This task calls for copying each line below that contains "Reporting".

* Given records

*** Block opens ***

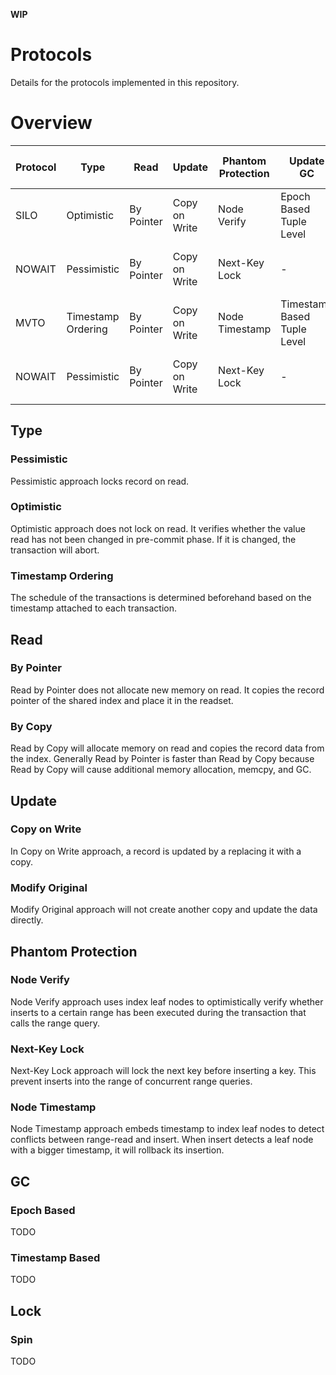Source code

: **WIP**

# Protocols
Details for the protocols implemented in this repository.

# Overview

| Protocol | Type               | Read       | Update        | Phantom Protection | Update GC                   | Delete GC                   | Lock    | Version Storage | Version Head Indirection |
| -------- | ------------------ | ---------- | ------------- | ------------------ | --------------------------- | --------------------------- | ------- | --------------- | ------------------------ |
| SILO     | Optimistic         | By Pointer | Copy on Write | Node Verify        | Epoch Based Tuple Level     | Epoch Based Tuple Level     | Spin    | -               | -                        |
| NOWAIT   | Pessimistic        | By Pointer | Copy on Write | Next-Key Lock      | -                           | Epoch Based Tuple Level     | Spin    | -               | -                        |
| MVTO     | Timestamp Ordering | By Pointer | Copy on Write | Node Timestamp     | Timestamp Based Tuple Level | Timestamp Based Tuple Level | Spin    | N2O             | No                       |
| NOWAIT   | Pessimistic        | By Pointer | Copy on Write | Next-Key Lock      | -                           | Epoch Based Tuple Level     | WaitDie | -               | -                        |
## Type
### Pessimistic
Pessimistic approach locks record on read.
### Optimistic 
Optimistic approach does not lock on read. It verifies whether the value read has not been changed in pre-commit phase. If it is changed, the transaction will abort.

### Timestamp Ordering
The schedule of the transactions is determined beforehand based on the timestamp attached to each transaction.

## Read
### By Pointer 
Read by Pointer does not allocate new memory on read. It copies the record pointer of the shared index and place it in the readset. 
### By Copy
Read by Copy will allocate memory on read and copies the record data from the index. Generally Read by Pointer is faster than Read by Copy because Read by Copy will cause additional memory allocation, memcpy, and GC.
## Update
### Copy on Write
In Copy on Write approach, a record is updated by a replacing it with a copy.

### Modify Original
Modify Original approach will not create another copy and update the data directly.
## Phantom Protection
### Node Verify
Node Verify approach uses index leaf nodes to optimistically verify whether inserts to a certain range has been executed during the transaction that calls the range query.
### Next-Key Lock
Next-Key Lock approach will lock the next key before inserting a key. This prevent inserts into the range of concurrent range queries. 

### Node Timestamp
Node Timestamp approach embeds timestamp to index leaf nodes to detect conflicts between range-read and insert. When insert detects a leaf node with a bigger timestamp, it will rollback its insertion.
## GC
### Epoch Based
TODO

### Timestamp Based
TODO
## Lock
### Spin
TODO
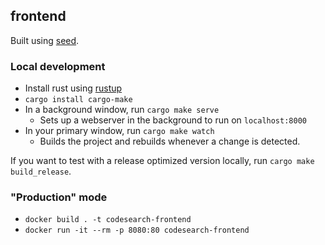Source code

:## frontend

Built using [seed](https://seed-rs.org/).

### Local development

* Install rust using [rustup](https://rustup.rs/)
* `cargo install cargo-make`
* In a background window, run `cargo make serve`
  * Sets up a webserver in the background to run on `localhost:8000`
* In your primary window, run `cargo make watch`
  * Builds the project and rebuilds whenever a change is detected.
  
If you want to test with a release optimized version locally, run `cargo make build_release`.

### "Production" mode

* `docker build . -t codesearch-frontend`
* `docker run -it --rm -p 8080:80 codesearch-frontend`
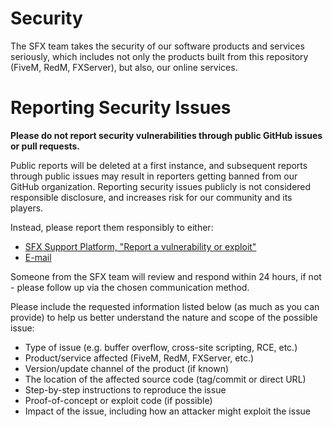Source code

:# Security
The SFX team takes the security of our software products and services seriously, which includes not only the products built from this repository (FiveM, RedM, FXServer), but also, our online services.

# Reporting Security Issues
**Please do not report security vulnerabilities through public GitHub issues or pull requests.**

Public reports will be deleted at a first instance, and subsequent reports through public issues may result in reporters getting banned from our GitHub organization. Reporting security issues publicly is not considered responsible disclosure, and increases risk for our community and its players.

Instead, please report them responsibly to either:
 - [SFX Support Platform, "Report a vulnerability or exploit"](https://support.cfx.re/hc/en-us/requests/new?ticket_form_id=1900000497134)
 - [E-mail](mailto:abuse@fivem.net)

Someone from the SFX team will review and respond within 24 hours, if not - please follow up via the chosen communication method.

Please include the requested information listed below (as much as you can provide) to help us better understand the nature and scope of the possible issue:

 - Type of issue (e.g. buffer overflow, cross-site scripting, RCE, etc.)
 - Product/service affected (FiveM, RedM, FXServer, etc.)
 - Version/update channel of the product (if known)
 - The location of the affected source code (tag/commit or direct URL)
 - Step-by-step instructions to reproduce the issue
 - Proof-of-concept or exploit code (if possible)
 - Impact of the issue, including how an attacker might exploit the issue
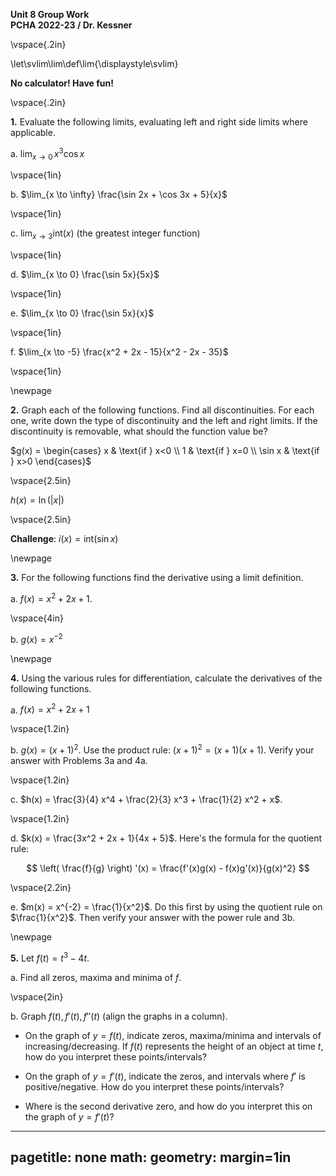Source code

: __Unit 8 Group Work__  
__PCHA 2022-23 / Dr. Kessner__  

\vspace{.2in}

\let\svlim\lim\def\lim{\displaystyle\svlim}

__No calculator!  Have fun!__

\vspace{.2in}

__1.__ Evaluate the following limits, evaluating left and right side limits
where applicable.

a. $\lim_{x \to 0} \, x^3 \cos x$

\vspace{1in}

b. $\lim_{x \to \infty} \frac{\sin 2x + \cos 3x + 5}{x}$

\vspace{1in}

c. $\lim_{x \to 3} \text{int}(x)$ (the greatest integer function)

\vspace{1in}

d. $\lim_{x \to 0} \frac{\sin 5x}{5x}$

\vspace{1in}

e. $\lim_{x \to 0} \frac{\sin 5x}{x}$

\vspace{1in}

f. $\lim_{x \to -5} \frac{x^2 + 2x - 15}{x^2 - 2x - 35}$

\vspace{1in}

\newpage

__2.__  Graph each of the following functions.  Find all discontinuities.  For
each one, write down the type of discontinuity and the left and right limits.
If the discontinuity is removable, what should the function value be?

$g(x) =
\begin{cases}
    x & \text{if } x<0 \\
    1   & \text{if } x=0 \\
    \sin x & \text{if } x>0
\end{cases}$

\vspace{2.5in}

$h(x) = \ln (|x|)$

\vspace{2.5in}

__Challenge__: $i(x)=\text{int}(\sin x)$ 

\newpage

__3.__  For the following functions find the derivative using a limit definition.

a. $f(x) = x^2 + 2x + 1$.  

\vspace{4in}

b. $g(x) = x^{-2}$

\newpage

__4.__ Using the various rules for differentiation, calculate the derivatives
of the following functions.

a. $f(x) = x^2 + 2x + 1$

\vspace{1.2in}

b. $g(x) = (x+1)^2$.  Use the product rule:  $(x+1)^2 = (x+1)(x+1)$.  Verify
your answer with Problems 3a and 4a.

\vspace{1.2in}

c. $h(x) = \frac{3}{4} x^4 + \frac{2}{3} x^3 + \frac{1}{2} x^2 + x$.

\vspace{1.2in}

d. $k(x) = \frac{3x^2 + 2x + 1}{4x + 5}$.  Here's the formula for the quotient rule:

$$ \left( \frac{f}{g} \right) '(x) = \frac{f'(x)g(x) - f(x)g'(x)}{g(x)^2} $$

\vspace{2.2in}

e. $m(x) = x^{-2} = \frac{1}{x^2}$.   Do this first by using the quotient rule
on $\frac{1}{x^2}$.  Then verify your answer with the power rule and 3b.

\newpage

__5.__ Let $f(t) = t^3 - 4t$.  

a. Find all zeros, maxima and minima of $f$.

\vspace{2in}

b. Graph $f(t), f'(t), f''(t)$ (align the graphs in a column).  

* On the graph of $y=f(t)$, indicate zeros, maxima/minima and intervals of
  increasing/decreasing.  If $f(t)$ represents the height of an object at time
  $t$, how do you interpret these points/intervals?

* On the graph of $y=f'(t)$, indicate the zeros, and intervals where $f'$ is
  positive/negative.  How do you interpret these points/intervals?  

* Where is the second derivative zero, and how do you interpret this on the
  graph of $y=f'(t)$?


---
pagetitle: none
math: <script src="https://cdnjs.cloudflare.com/ajax/libs/mathjax/2.7.1/MathJax.js?config=TeX-AMS_CHTML-full" type="text/javascript"></script>
geometry: margin=1in
---


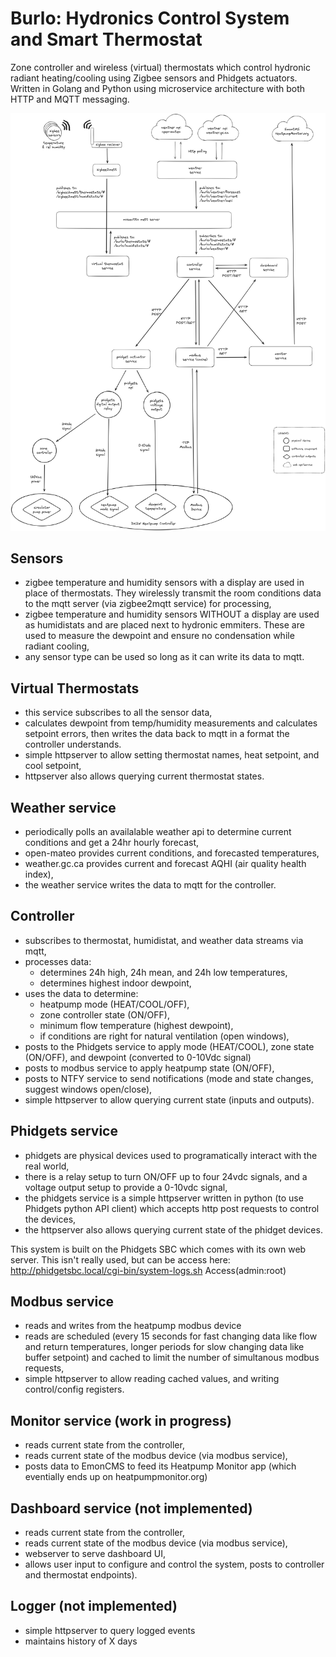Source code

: # Burlo: Hydronics Control System and Smart Thermostat

Zone controller and wireless (virtual) thermostats which control hydronic radiant heating/cooling using Zigbee sensors and Phidgets actuators.  Written in Golang and Python using microservice architecture with both HTTP and MQTT messaging.

![system diagram showing software and device component relations](burlo.png)

## Sensors

- zigbee temperature and humidity sensors with a display are used in place of thermostats. They wirelessly transmit the room conditions data to the mqtt server (via zigbee2mqtt service) for processing,
- zigbee temperature and humidity sensors WITHOUT a display are used as humidistats and are placed next to hydronic emmiters.  These are used to measure the dewpoint and ensure no condensation while radiant cooling,
- any sensor type can be used so long as it can write its data to mqtt.

## Virtual Thermostats

- this service subscribes to all the sensor data,
- calculates dewpoint from temp/humidity measurements and calculates setpoint errors, then writes the data back to mqtt in a format the controller understands.
- simple httpserver to allow setting thermostat names, heat setpoint, and cool setpoint,
- httpserver also allows querying current thermostat states.

## Weather service

- periodically polls an availalable weather api to determine current conditions and get a 24hr hourly forecast,
- open-mateo provides current conditions, and forecasted temperatures,
- weather.gc.ca provides current and forecast AQHI (air quality health index),
- the weather service writes the data to mqtt for the controller.

## Controller

- subscribes to thermostat, humidistat, and weather data streams via mqtt,
- processes data:
     - determines 24h high, 24h mean, and 24h low temperatures,
     - determines highest indoor dewpoint,
- uses the data to determine:
     - heatpump mode (HEAT/COOL/OFF),
     - zone controller state (ON/OFF),
     - minimum flow temperature (highest dewpoint),
     - if conditions are right for natural ventilation (open windows),
- posts to the Phidgets service to apply mode (HEAT/COOL), zone state (ON/OFF), and dewpoint (converted to 0-10Vdc signal)
- posts to modbus service to apply heatpump state (ON/OFF),
- posts to NTFY service to send notifications (mode and state changes, suggest windows open/close),
- simple httpserver to allow querying current state (inputs and outputs).

## Phidgets service

- phidgets are physical devices used to programatically interact with the real world,
- there is a relay setup to turn ON/OFF up to four 24vdc signals, and a voltage output setup to provide a 0-10vdc signal,
- the phidgets service is a simple httpserver written in python (to use Phidgets python API client) which accepts http post requests to control the devices,
- the httpserver also allows querying current state of the phidget devices.

This system is built on the Phidgets SBC which comes with its own web server. This isn't really used, but can be access here:
    http://phidgetsbc.local/cgi-bin/system-logs.sh
    Access(admin:root)

## Modbus service

- reads and writes from the heatpump modbus device
- reads are scheduled (every 15 seconds for fast changing data like flow and return temperatures, longer periods for slow changing data like buffer setpoint) and cached to limit the number of simultanous modbus requests,
- simple httpserver to allow reading cached values, and writing control/config registers.

## Monitor service (work in progress)

- reads current state from the controller,
- reads current state of the modbus device (via modbus service),
- posts data to EmonCMS to feed its Heatpump Monitor app (which eventially ends up on heatpumpmonitor.org)

## Dashboard service (not implemented)

- reads current state from the controller,
- reads current state of the modbus device (via modbus service),
- webserver to serve dashboard UI,
- allows user input to configure and control the system, posts to controller and thermostat endpoints).

## Logger (not implemented)

- simple httpserver to query logged events
- maintains history of X days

*** Block closes ***

* Result of this task
# Reporting Security Issues
Public reports will be deleted at a first instance, and subsequent reports through public issues may result in reporters getting banned from our GitHub organization. Reporting security issues publicly is not considered responsible disclosure, and increases risk for our community and its players.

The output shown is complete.